The National Association of Independent Colleges and Universities, which conducted a survey that included 350 private, non-profit colleges and universities, noted that the increase is lower than the average 6 percent over the last ten years. The association pointed out that the lower rate indicates that institutions are trying to restrain costs as families struggle to make ends meet during the recession.
"To an unprecedented degree, students and families are concerned about affording the college of their choice," said NAICU President David L. Warren. "Private colleges are committed to maintaining access for students from all backgrounds--especially in tough times.

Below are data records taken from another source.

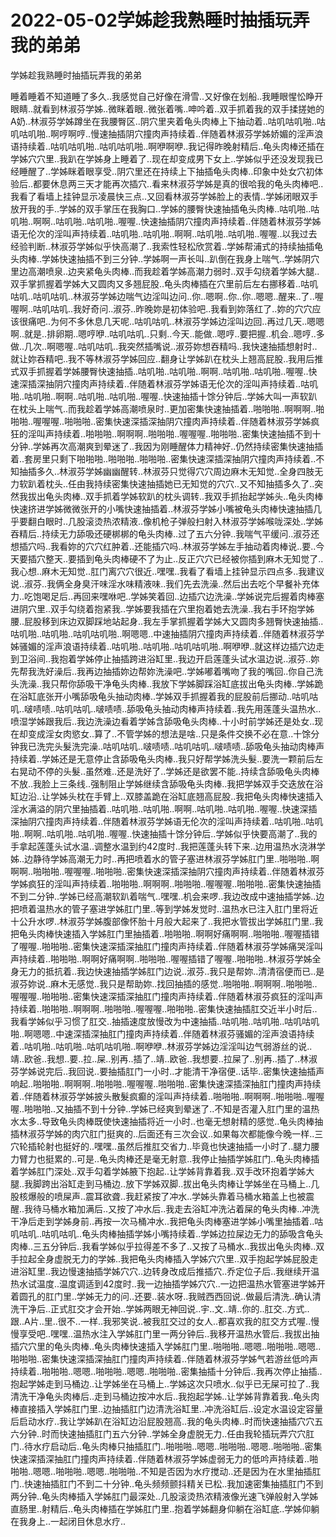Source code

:# 2022-05-02学姊趁我熟睡时抽插玩弄我的弟弟



学姊趁我熟睡时抽插玩弄我的弟弟



睡着睡着不知道睡了多久..我感觉自己好像在滑雪..又好像在划船..我睡眼惺忪睁开眼睛..就看到林淑芬学姊..微眯着眼..微张着嘴..呻吟着..双手抓着我的双手揉搓她的A奶..林淑芬学姊蹲坐在我腰臀区..阴穴里夹着龟头肉棒上下抽动着..咕叽咕叽啪..咕叽咕叽啪..啊哼啊哼..慢速抽插阴穴撞肉声持续着..伴随着林淑芬学姊娇媚的淫声浪语持续着..咕叽咕叽啪..咕叽咕叽啪..啊咿啊咿..我记得昨晚射精后..龟头肉棒还插在学姊穴穴里..我趴在学姊身上睡着了..现在却变成男下女上..学姊似乎还没发现我已经睡醒了..学姊眯着眼享受..阴穴里还在持续上下抽插龟头肉棒..印象中处女穴初体验后..都要休息两三天才能再次插穴..看来林淑芬学姊是真的很哈我的龟头肉棒吧..我看了看墙上挂钟显示凌晨快三点..又回看林淑芬学姊脸上的表情..学姊闭眼双手放开我的手..学姊的双手掌压在我胸口..学姊的腰臀快速抽插龟头肉棒..咕叽啪..咕叽啪..啊啊..咕叽啪..咕叽啪..喔喔..快速抽插阴穴撞肉声持续着..伴随着林淑芬学姊语无伦次的淫叫声持续着..咕叽啪..咕叽啪..啊啊..咕叽啪..咕叽啪..喔喔..以我过去经验判断..林淑芬学姊似乎快高潮了..我索性轻松欣赏着..学姊帮浦式的持续抽插龟头肉棒..学姊快速抽插不到三分钟..学姊啊一声长叫..趴倒在我身上喘气..学姊阴穴里边高潮喷泉..边夹紧龟头肉棒..而我趁着学姊高潮力弱时..双手勾绕着学姊大腿..双手掌抓握着学姊大又圆肉又多翘屁股..龟头肉棒插在穴里前后左右挪移着..咕叽咕叽..咕叽咕叽..林淑芬学姊边喘气边淫叫边问..你..嗯啊..你..你..嗯嗯..醒来..了..喔喔啊..咕叽咕叽..我好奇问..淑芬..昨晚妳是初体验吧..我看到妳落红了..妳的穴穴应该很痛吧..为何不多休息几天呢..咕叽咕叽..林淑芬学姊边淫叫边回..再过几天..嗯嗯啊..就是..排卵期..嗯哼咿..咕叽咕叽..只剩..今天..能做..嗯哼..要把握..机会..嗯哼..多做..几次..啊嗯喔..咕叽咕叽..我突然插嘴说..淑芬妳想吞精吗..我快速抽插想射时..就让妳吞精吧..我不等林淑芬学姊回应..翻身让学姊趴在枕头上翘高屁股..我用后推式双手抓握着学姊腰臀快速抽插..咕叽啪..咕叽啪..啊啊..咕叽啪..咕叽啪..喔喔..快速深插深抽阴穴撞肉声持续着..伴随着林淑芬学姊语无伦次的淫叫声持续着..咕叽啪..咕叽啪..啊啊..咕叽啪..咕叽啪..喔喔..快速抽插十馀分钟后..学姊大叫一声软趴在枕头上喘气..而我趁着学姊高潮喷泉时..更加密集快速抽插着..啪啪啪..啊啊啊..啪啪啪..喔喔喔..啪啪啪..密集快速深插深抽阴穴撞肉声持续着..伴随着林淑芬学姊疯狂的淫叫声持续着..啪啪啪..啊啊啊..啪啪啪..喔喔喔..啪啪啪..密集快速抽插不到十分钟..学姊再次高潮爽到晕迷了..我因为刚睡醒体力精神好..仍然持续密集快速抽插着..套房里只剩下啪啪啪..啪啪啪..啪啪啪..密集快速深插深抽阴穴撞肉声持续着..不知抽插多久..林淑芬学姊幽幽醒转..林淑芬只觉得穴穴周边麻木无知觉..全身四肢无力软趴着枕头..任由我持续密集快速抽插她已无知觉的穴穴..又不知抽插多久了..突然我拔出龟头肉棒..双手抓着学姊软趴的枕头调转..我双手抓抬起学姊头..龟头肉棒快速挤进学姊微微张开的小嘴快速抽插着..林淑芬学姊小嘴被龟头肉棒快速抽插几乎要翻白眼时..几股滚烫热浓精液..像机枪子弹般扫射入林淑芬学姊喉咙深处..学姊吞精后..持续无力舔吸还硬梆梆的龟头肉棒..过了五六分钟..我喘气平缓问..淑芬还想插穴吗..我看妳的穴穴红肿着..还能插穴吗..林淑芬学姊左手抽动着肉棒说..要..今天要插穴整天..要插到龟头肉棒硬不了为止..反正穴穴已经被你插到麻木无知觉了..我心想..麻木无知觉..肛门离穴穴很近..嘿嘿..我看了看墙上挂钟显示四点多..我建议说..淑芬..我俩全身臭汗味淫水味精液味..我们先去洗澡..然后出去吃个早餐补充体力..吃饱喝足后..再回来嘿咻吧..学姊笑着回..边插穴边洗澡..学姊说完后握着肉棒塞进阴穴里..双手勾绕着抱紧我..学姊要我插在穴里抱着她去洗澡..我右手环抱学姊腰..屁股移到床边双脚踩地站起身..我左手掌抓握着学姊大又圆肉多翘臀快速抽插..咕叽啪..咕叽啪..咕叽咕叽啪..啊嗯嗯..中速抽插阴穴撞肉声持续着..伴随着林淑芬学姊骚媚的淫声浪语持续着..咕叽啪..咕叽啪..咕叽咕叽啪..啊咿咿..就这样边插穴边走到卫浴间..我抱着学姊停止抽插跨进浴缸里..我边开启莲蓬头试水温边说..淑芬..妳先帮我洗好澡后..我再边抽插妳边帮妳洗澡吧..学姊嘟着嘴吻了我的嘴回..你自己洗头洗澡..我只帮你舔吸干净龟头肉棒..我放下学姊脚踩浴缸底拔出龟头肉棒..学姊跪在浴缸底张开小嘴舔吸龟头抽动肉棒..学姊双手抓握着我的屁股前后挪动..咕叽咕叽..啵啧啧..咕叽咕叽..啵啧啧..舔吸龟头抽动肉棒声持续着..我先用莲蓬头温热水..喷湿学姊跟我后..我边洗澡边看着学姊含舔吸龟头肉棒..十小时前学姊还是处女..现在却变成淫女肉慾女..算了..不管学姊的想法是啥..只是条件交换不必在意..十馀分钟我已洗完头髮洗完澡..咕叽咕叽..啵啧啧..咕叽咕叽..啵啧啧..舔吸龟头抽动肉棒声持续着..学姊还是无意停止含舔吸龟头肉棒..我只好帮学姊洗头髮..要洗一颗前后左右晃动不停的头髮..虽然难..还是洗好了..学姊还是欲罢不能..持续含舔吸龟头肉棒不放..我脸上三条线..强制阻止学姊继续含舔吸龟头肉棒..我把学姊双手交迭放在浴缸边沿..让学姊头枕在手臂上..双膝盖跪在浴缸底翘高屁股..我把龟头肉棒快速插入淫水满溢的阴穴里抽插着..咕叽啪..咕叽啪..啊啊..咕叽啪..咕叽啪..喔喔..快速深插深抽阴穴撞肉声持续着..伴随着林淑芬学姊语无伦次的淫叫声持续着..咕叽啪..咕叽啪..啊啊..咕叽啪..咕叽啪..喔喔..快速抽插十馀分钟后..学姊似乎快要高潮了..我的手拿起莲蓬头试水温..调整水温到约42度时..我把莲蓬头转下来..边用温热水浇淋学姊..边静待学姊高潮无力时..再把喷着水的管子塞进林淑芬学姊肛门里..啪啪啪..啊啊啊..啪啪啪..喔喔喔..啪啪啪..密集快速深插深抽阴穴撞肉声持续着..伴随着林淑芬学姊疯狂的淫叫声持续着..啪啪啪..啊啊啊..啪啪啪..喔喔喔..啪啪啪..密集快速抽插不到二分钟..学姊已经高潮软趴着喘气..嘿嘿..机会来啰..我边改成中速抽插学姊..边把喷着温热水的管子塞进学姊肛门里..等到学姊发觉时..温热水已注入肛门里将近十公升水啰..林淑芬学姊腹部像怀胎十月般大起来了..我把水管拔出学姊肛门里..我把龟头肉棒快速插入学姊肛门里抽插着..啪啪啪..啊啊好痛啊啊..啪啪啪..喔喔插错了喔喔..啪啪啪..密集快速深插深抽肛门撞肉声持续着..伴随着林淑芬学姊痛哭淫叫声持续着..啪啪啪..啊啊好痛啊啊..啪啪啪..喔喔插错了喔喔..啪啪啪..林淑芬学姊全身无力的抵抗着..我边快速抽插学姊肛门边说..淑芬..我只是帮妳..清清宿便而已..是淑芬妳说..麻木无感觉..我只是帮助妳..找回抽插的感觉..啪啪啪..啊啊啊..啪啪啪..喔喔喔..啪啪啪..密集快速深插深抽肛门撞肉声持续着..伴随着林淑芬疯狂的淫叫声持续着..啪啪啪..啊啊啊..啪啪啪..喔喔喔..啪啪啪..密集快速抽插肛交近半小时后..我看学姊似乎习惯了肛交..抽插速度放慢改为中速抽插..咕叽啪..咕叽啪..咕叽咕叽啪..啊嗯嗯..中速深插深抽肛门撞肉声持续着..伴随着林淑芬骚媚的淫声浪语持续着..咕叽啪..咕叽啪..咕叽咕叽啪..啊咿咿..林淑芬学姊边淫淫叫边气弱游丝的说..靖..欧爸..我想..要..拉..屎..别再..插了..靖..欧爸..我想要..拉屎了..别再..插了..林淑芬学姊说完后..我回说..要抽插肛门一小时..才能清干净宿便..话毕..密集快速抽插声响起..啪啪啪..啊啊啊..啪啪啪..喔喔喔..啪啪啪..密集快速深插深抽肛门撞肉声持续着..伴随着林淑芬学姊披头散髮疯癫的淫叫声持续着..啪啪啪..啊啊啊..啪啪啪..喔喔喔..啪啪啪..又抽插不到十分钟..学姊已经爽到晕迷了..不知是否灌入肛门里的温热水太多..导致龟头肉棒既使快速抽插将近一小时..也毫无想射精的感觉..龟头肉棒抽插林淑芬学姊的肉穴肛门挺爽的..后面还有三次会议..如果每次都能像今晚一样..三穴轮插轮射也挺好的..嘿嘿..虽然后推肛交省力..毕竟也快速抽插一小时了..腿力腰力臂力也挺累的..可是..龟头肉棒还是毫无射意..我停止抽插学姊肛门..龟头肉棒插着学姊肛门深处..双手勾着学姊腋下抱起..让学姊背靠着我..双手改环抱着学姊大腿..我脚跨出浴缸走到马桶边..放下学姊双脚..拔出龟头肉棒让学姊坐在马桶上..几股核爆般的喷屎声..震耳欲聋..我赶紧按了冲水..学姊头靠着马桶水箱盖上也被震醒..我待马桶水箱加满后..又按了冲水后..我走去浴缸冲洗沾着屎的龟头肉棒..冲洗干净后走到学姊身前..再按一次马桶冲水..我把龟头肉棒塞进学姊小嘴里抽插着..咕叽咕叽..咕叽咕叽..龟头肉棒抽插学姊小嘴持续着..学姊边拉屎边无力的舔吸含龟头肉棒..三五分钟后..我看学姊似乎拉得差不多了..又按了马桶水..我拔出龟头肉棒..双手拉起全身虚脱无力的学姊..我把龟头肉棒插入学姊穴穴里..双手抱起学姊屁股走进浴缸里..我边慢速抽插学姊穴穴..边转身改成后推插穴..乔定位子后..我继续开温热水试温度..温度调适到42度时..我一边抽插学姊穴穴..一边把温热水管塞进学姊开着圆孔的肛门里..学姊无力的问..还要..装水呀..我贼西西回说..做最后清洗..确认清洗干净后..正式肛交才会开始..学姊两眼无神回说..宇..文..靖..你的..肛交..方式..跟..A片..里..很不..一样..我邪笑说..被我肛交过的女人..都喜欢我的肛交方式喔..慢慢享受吧..嘿嘿..温热水注入学姊肛门里一两分钟后..我移开温热水管后..我拔出抽插穴穴里的龟头肉棒..龟头肉棒快速插入学姊肛门里..啪啪啪..嗯嗯..啪啪啪..嗯嗯..啪啪啪..密集快速深插深抽肛门撞肉声持续着..伴随着林淑芬学姊气若游丝低吟声持续着..啪啪啪..嗯嗯..啪啪啪..嗯嗯..啪啪啪..密集抽插十分钟后..我再次停止抽插..抱起学姊走到马桶边..让学姊坐在马桶上..学姊这次只喷水..似乎已无屎可拉了..我清洗干净龟头肉棒后..走到马桶边按冲水后..我抱起学姊..让学姊背靠着我..龟头肉棒直接插入学姊肛门里..边抽插肛门边清洗浴缸里..冲洗浴缸后..设定水温设定容量后启动水疗..我让学姊趴在浴缸边沿屁股翘高..我的龟头肉棒..时而快速抽插穴穴五六分钟..时而快速抽插肛门五六分钟..学姊全身虚脱无力..任由我轮插玩弄穴穴肛门..待水疗启动后..龟头肉棒只抽插肛门..啪啪啪..嗯嗯..啪啪啪..嗯嗯..啪啪啪..密集快速深插深抽肛门撞肉声持续着..伴随着林淑芬学姊虚弱无力的低吟声持续着..啪啪啪..嗯嗯..啪啪啪..嗯嗯..啪啪啪..不知是否因为水疗搅动..还是因为在水里抽插肛门..快速抽插肛门不到二十分钟..龟头频频颤抖精关已松..我加速密集抽插肛门不到两分钟..龟头肉棒插入学姊肛门最深处..几股滚烫热浓精液像光速飞弹般射入学姊直肠里..射精后..龟头肉棒插在学姊肛门里..抱着学姊翻身仰躺在浴缸底..学姊仰躺在我身上..一起闭目休息水疗..



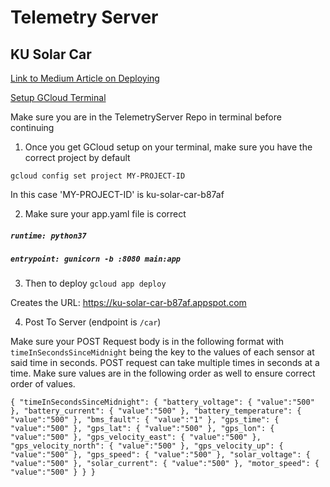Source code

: # Telemetry Server

## KU Solar Car


[Link to Medium Article on Deploying](https://medium.com/@dmahugh_70618/deploying-a-flask-app-to-google-app-engine-faa883b5ffab)


[Setup GCloud Terminal](https://cloud.google.com/appengine/docs/standard/python3/setting-up-environment)

Make sure you are in the TelemetryServer Repo in terminal before continuing

1. Once you get GCloud setup on your terminal, make sure you have the correct project by default

`gcloud config set project MY-PROJECT-ID`

In this case 'MY-PROJECT-ID' is ku-solar-car-b87af

2. Make sure your app.yaml file is correct

##### `runtime: python37`

##### `entrypoint: gunicorn -b :8080 main:app`


3. Then to deploy
`gcloud app deploy`

Creates the URL: https://ku-solar-car-b87af.appspot.com

4. Post To Server (endpoint is `/car`)

Make sure your POST Request body is in the following format with `timeInSecondsSinceMidnight` being the key to the values of each sensor at said time in seconds.  POST request can take multiple times in seconds at a time.  Make sure values are in the following order as well to ensure correct order of values.

`{
    "timeInSecondsSinceMidnight": {
        "battery_voltage": {
            "value":"500"
        },
        "battery_current": {
            "value":"500"
        },
        "battery_temperature": {
            "value":"500"
        },
        "bms_fault": {
            "value":"1"
        },
        "gps_time": {
            "value":"500"
        },
        "gps_lat": {
            "value":"500"
        },
        "gps_lon": {
            "value":"500"
        },
        "gps_velocity_east": {
            "value":"500"
        },
        "gps_velocity_north": {
            "value":"500"
        },
        "gps_velocity_up": {
            "value":"500"
        },
        "gps_speed": {
            "value":"500"
        },
        "solar_voltage": {
            "value":"500"
        },
        "solar_current": {
            "value":"500"
        },
        "motor_speed": {
            "value":"500"
        }
    }
}`

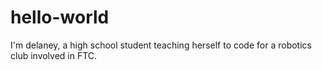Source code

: # hello-world
I'm delaney, a high school student teaching herself to code for a robotics club involved in FTC.
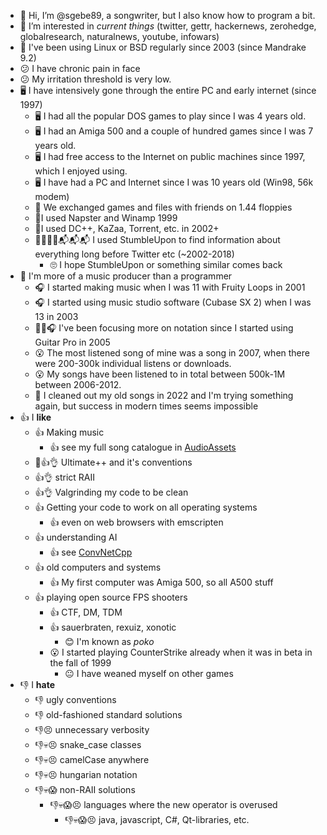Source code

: - 👋 Hi, I’m @sgebe89, a songwriter, but I also know how to program a bit.
- 👀 I’m interested in *current things* (twitter, gettr, hackernews, zerohedge, globalresearch, naturalnews, youtube, infowars)
- 💪 I've been using Linux or BSD regularly since 2003 (since Mandrake 9.2) 
- 😕 I have chronic pain in face 
- 😕 My irritation threshold is very low.
- 🖥 I have intensively gone through the entire PC and early internet (since 1997) 
  - 🖥 I had all the popular DOS games to play since I was 4 years old.
  - 🖥 I had an Amiga 500 and a couple of hundred games since I was 7 years old.
  - 🖥 I had free access to the Internet on public machines since 1997, which I enjoyed using.
  - 🖥 I have had a PC and Internet since I was 10 years old (Win98, 56k modem)
  - 💾 We exchanged games and files with friends on 1.44 floppies 
  - 📡I used Napster and Winamp 1999 
  - 📡I used DC++, KaZaa, Torrent, etc. in 2002+
  - 📡📡📡🔮📬📬📬 I used StumbleUpon to find information about everything long before Twitter etc (~2002-2018)
    - 🙄 I hope StumbleUpon or something similar comes back
- 🎼 I'm more of a music producer than a programmer 
  - 🎧 I started making music when I was 11 with Fruity Loops in 2001 
  - 🎧 I started using music studio software (Cubase SX 2) when I was 13 in 2003
  - 🎼🎸🎧 I've been focusing more on notation since I started using Guitar Pro in 2005 
  - 😮 The most listened song of mine was a song in 2007, when there were 200-300k individual listens or downloads.
  - 😮 My songs have been listened to in total between 500k-1M between 2006-2012.
  - 🤔 I cleaned out my old songs in 2022 and I'm trying something again, but success in modern times seems impossible
- 👍 I **like** 
  - 👍 Making music 
    - 👍 see my full song catalogue in [AudioAssets](https://github.com/sgebe89/AudioAssets)
  - 👀👍👌 Ultimate++ and it's conventions
  - 👍👌 strict RAII
  - 👍👌 Valgrinding my code to be clean
  - 👍 Getting your code to work on all operating systems
    - 👍 even on web browsers with emscripten
  - 👍 understanding AI
    - 👍 see [ConvNetCpp](https://github.com/OuluLinux/ConvNetCpp)
  - 👍 old computers and systems
    - 👍 My first computer was Amiga 500, so all A500 stuff
  - 👍 playing open source FPS shooters
    - 👍 CTF, DM, TDM
    - 👍 sauerbraten, rexuiz, xonotic
      - 😊 I'm known as *poko*
    - 😮 I started playing CounterStrike already when it was in beta in the fall of 1999
      - 😐 I have weaned myself on other games
- 👎 I **hate** 
  - 👎 ugly conventions
  - 👎 old-fashioned standard solutions
  - 👎😣 unnecessary verbosity
  - 👎💀😣 snake_case classes 
  - 👎💀😣 camelCase anywhere
  - 👎💀😣 hungarian notation
  - 👎💀😱  non-RAII solutions
    - 👎💀😱😣 languages where the new operator is overused
      - 👎💀😱😣 java, javascript, C#, Qt-libraries, etc.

"Freezes and cuts in other campus budget areas--construction and renovation, salaries and benefits, and travel and other staff expenses, to name a few--have allowed institutions to use those savings to temper tuition increases and keep student aid available."
But John Isaacson, who works for a Boston-based headhunting firm which specializes in higher education, warned that higher tuition increases may take place within the next two years as schools dip into their shrunken endowments more. Higher tuition "doesn't look good politically, but it raises a lot of money," he noted in an interview with Bloomberg.com.
Isaacson remarked that efforts by colleges and universities to cut costs this year--by freezing salaries, delaying construction and tightening spending--are "low-hanging fruit," Isaacson said. "The next phase is harder," he noted, and may include much larger tuition increases.
Notably, the NAICU survey did not include costs for room and board. According to the College Board, which administers the SAT, tuition and fees are only about two-thirds of the cost for students in private four-year colleges.
But for the first time, NAICU included data about student aid in its survey, and noted that private colleges increased student-aid budgets by an average of 9 percent for 2009-10.